As I noted on Friday (midway through NLDS Game 1), a dominant theme of the Nationals' 2017 season has been their "consistent inconsistency." Game 1 and Game 3 were perfect examples of how the Nats' vaunted sluggers just couldn't come through when they needed to. In both games, outstanding performances by the Nats' top two pitchers were utterly wasted. In Game 1, Stephen Strasburg pitched into the sixth inning before he gave up his first hit, and thanks to a weird play at third base in which Anthony Rendon was charged with an error, the Cubs scored two unearned runs. Two innings later the Cubs tacked on another run, with another RBI single by Anthony Rizzo, and the final score was 3-0.

Max Scherzer

Good ol' Blue-eye (and Brown-eye) Max Scherzer, on September 30.

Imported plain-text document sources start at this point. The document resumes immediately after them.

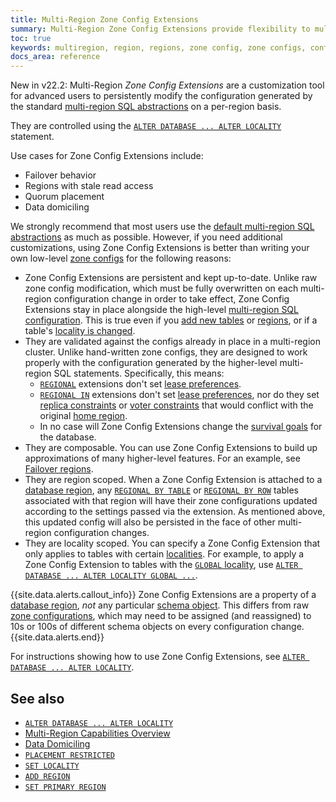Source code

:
 ```yaml
---
title: Multi-Region Zone Config Extensions
summary: Multi-Region Zone Config Extensions provide flexibility to multi-region SQL abstractions.
toc: true
keywords: multiregion, region, regions, zone config, zone configs, configure replication zones, replication zone, replications zones, zcfg, zcfgs
docs_area: reference
---
```


<span class="version-tag">New in v22.2:</span> Multi-Region _Zone Config Extensions_ are a customization tool for advanced users to persistently modify the configuration generated by the standard [multi-region SQL abstractions](multiregion-overview.html) on a per-region basis.

They are controlled using the [`ALTER DATABASE ... ALTER LOCALITY`](alter-database.html#alter-locality) statement.

Use cases for Zone Config Extensions include:

- Failover behavior
- Regions with stale read access
- Quorum placement
- Data domiciling

We strongly recommend that most users use the [default multi-region SQL abstractions](multiregion-overview.html) as much as possible. However, if you need additional customizations, using Zone Config Extensions is better than writing your own low-level [zone configs](configure-replication-zones.html) for the following reasons:

- Zone Config Extensions are persistent and kept up-to-date. Unlike raw zone config modification, which must be fully overwritten on each multi-region configuration change in order to take effect, Zone Config Extensions stay in place alongside the high-level [multi-region SQL configuration](multiregion-overview.html). This is true even if you [add new tables](create-table.html) or [regions](alter-database.html#add-region), or if a table's [locality is changed](alter-table.html#set-locality).
- They are validated against the configs already in place in a multi-region cluster. Unlike hand-written zone configs, they are designed to work properly with the configuration generated by the higher-level multi-region SQL statements. Specifically, this means:
  - [`REGIONAL`](alter-database.html#parameters) extensions don't set [lease preferences](configure-replication-zones.html#lease_preferences).
  - [`REGIONAL IN`](alter-database.html#parameters) extensions don't set [lease preferences](configure-replication-zones.html#lease_preferences), nor do they set [replica constraints](configure-replication-zones.html#constraints) or [voter constraints](configure-replication-zones.html#voter_constraints) that would conflict with the original [home region](multiregion-overview.html#regional-by-row-tables).
  - In no case will Zone Config Extensions change the [survival goals](multiregion-overview.html#survival-goals) for the database.
- They are composable. You can use Zone Config Extensions to build up approximations of many higher-level features. For an example, see [Failover regions](alter-database.html#failover-regions).
- They are region scoped. When a Zone Config Extension is attached to a [database region](multiregion-overview.html#database-regions), any [`REGIONAL BY TABLE`](multiregion-overview.html#regional-tables) or [`REGIONAL BY ROW`](multiregion-overview.html#regional-by-row-tables) tables associated with that region will have their zone configurations updated according to the settings passed via the extension. As mentioned above, this updated config will also be persisted in the face of other multi-region configuration changes.
- They are locality scoped. You can specify a Zone Config Extension that only applies to tables with certain [localities](multiregion-overview.html#table-localities). For example, to apply a Zone Config Extension to tables with the [`GLOBAL` locality](multiregion-overview.html#global-tables), use [`ALTER DATABASE ... ALTER LOCALITY GLOBAL ...`](alter-database.html#alter-locality).

{{site.data.alerts.callout_info}}
Zone Config Extensions are a property of a [database region](multiregion-overview.html#database-regions), *not* any particular [schema object](schema-design-overview.html). This differs from raw [zone configurations](configure-replication-zones.html), which may need to be assigned (and reassigned) to 10s or 100s of different schema objects on every configuration change.
{{site.data.alerts.end}}

For instructions showing how to use Zone Config Extensions, see [`ALTER DATABASE ... ALTER LOCALITY`](alter-database.html#alter-locality).

## See also

- [`ALTER DATABASE ... ALTER LOCALITY`](alter-database.html#alter-locality)
- [Multi-Region Capabilities Overview](multiregion-overview.html)
- [Data Domiciling](data-domiciling.html)
- [`PLACEMENT RESTRICTED`](alter-database.html#placement)
- [`SET LOCALITY`](alter-table.html#set-locality)
- [`ADD REGION`](alter-database.html#add-region)
- [`SET PRIMARY REGION`](alter-database.html#set-primary-region)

On Monday, [the Nats had a 1-0 lead thanks to an error in the sixth inning by left fielder Kyle Schwarber Anthony Rizzo that got Daniel Murphy to third base, and a clutch RBI double by Ryan Zimmerman.] Max Scherzer pitched into the seventh inning before he gave up his first hit, a double to the left-center gap by Ben Zobrist. Then came one of the most fateful (and argued) managerial decisions in Nationals history: Dusty Baker took Max off the mound and brought in the young Sammy Solis. Why him?? If you're going to replace Scherzer in a clutch situation, why not bring in one of your best relievers??? So the very next batter, Albert Almora, hit an RBI single to tie the game, and the next batter Justin Heyward) singled as well, so that was it for Solis. In came Brandon Kintzler, and the Nats were lucky to get out of that inning alive, as Michael A. Taylor made a great catch of a fly ball in right center field, throwing it in to get a double play at first base. But in the very next inning, the Cubs [got a lead-off walk courtesy of Kintzler and later scored a run on a bloop single by] none other than [Anthony Rizzo. It fell into "no man's land" in short left-center field, and Michael A. Taylor flinched rather than trying to make a diving catch. Cubs 2, Nats 1.] MLB.com

Brandon Kintzler

Brandon Kintzler, on September 30.

I'm no authority when it comes to baseball strategy and tactics, so I hesitate to second-guess Dusty Baker as others have done. But whether he returns as manager of the Nats next year depends on whether they beat the Cubs in this series.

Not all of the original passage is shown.